I took my AP test. and the whole year of preparing, all the maps, all the quizzes, all the after school and saturday sessions, all the essays, came down to four hours.
I'd like to believe that i did pretty well. I can't believe how some of my friends who had 2, 3, 4!!!, tests survived.
Now it feels like a shadow has been taken away. The dread of the test, the pressure, everything is gone. But now its the end of the year, and ive grown close to some of the seniors. And i realize im going to be a junior in just 2 1/2 weeks. I can still remember getting my room assignment for the 4th grade, how excited i was because i was going to be a safety patrol. Then a few years later going to the gym to get my schedule on my first day of middle school.
And then just last year, walking into my class on the first day and seeing people i didn't know, now being pretty close to some of them. Now this year has gone by so fast.

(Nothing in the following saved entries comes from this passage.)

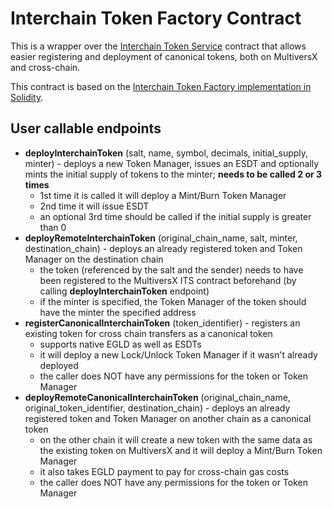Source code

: # Interchain Token Factory Contract

This is a wrapper over the [Interchain Token Service](../interchain-token-service) contract that allows easier registering and deployment
of canonical tokens, both on MultiversX and cross-chain.

This contract is based on the [Interchain Token Factory implementation in Solidity](https://github.com/axelarnetwork/interchain-token-service/blob/v1.2.4/contracts/InterchainTokenFactory.sol).

## User callable endpoints
- **deployInterchainToken** (salt, name, symbol, decimals, initial_supply, minter) - deploys a new Token Manager, issues an ESDT and optionally mints the initial supply of tokens to the minter; **needs to be called 2 or 3 times**
  - 1st time it is called it will deploy a Mint/Burn Token Manager 
  - 2nd time it will issue ESDT
  - an optional 3rd time should be called if the initial supply is greater than 0
- **deployRemoteInterchainToken** (original_chain_name, salt, minter, destination_chain) - deploys an already registered token and Token Manager on the destination chain
  - the token (referenced by the salt and the sender) needs to have been registered to the MultiversX ITS contract beforehand (by calling **deployInterchainToken** endpoint)
  - if the minter is specified, the Token Manager of the token should have the minter the specified address
- **registerCanonicalInterchainToken** (token_identifier) - registers an existing token for cross chain transfers as a canonical token
  - supports native EGLD as well as ESDTs 
  - it will deploy a new Lock/Unlock Token Manager if it wasn't already deployed
  - the caller does NOT have any permissions for the token or Token Manager
- **deployRemoteCanonicalInterchainToken** (original_chain_name, original_token_identifier, destination_chain) - deploys an already registered token and Token Manager on another chain as a canonical token
  - on the other chain it will create a new token with the same data as the existing token on MultiversX and it will deploy a Mint/Burn Token Manager
  - it also takes EGLD payment to pay for cross-chain gas costs
  - the caller does NOT have any permissions for the token or Token Manager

Getting bad grades, marching contests, making new friends, getting the best rating we could at our concert contest, hating my english teacher for being a ginormous douche bitch, then just yesterday our end of the year concert.
And just to think, ive done a lot this year. And i am glad to say i have no regrets. And im going to live my junior year like that. With no regrets.
Man its crazy to think about the future. Next year will be SAT's and more AP tests. Then senior year. Applying for college, applying for scholarships, prom, then graduation. I want the next two years to be as good as this past one. Just chilling with my friends, having fun, and enjoying life.
GOOD NEWS: Its basically official that im going to be drumline captain my senior year. SO FUCKING STOKED
BAD NEWS: Drum majors were announced yesterday. Lets just say that i am much more than "upset"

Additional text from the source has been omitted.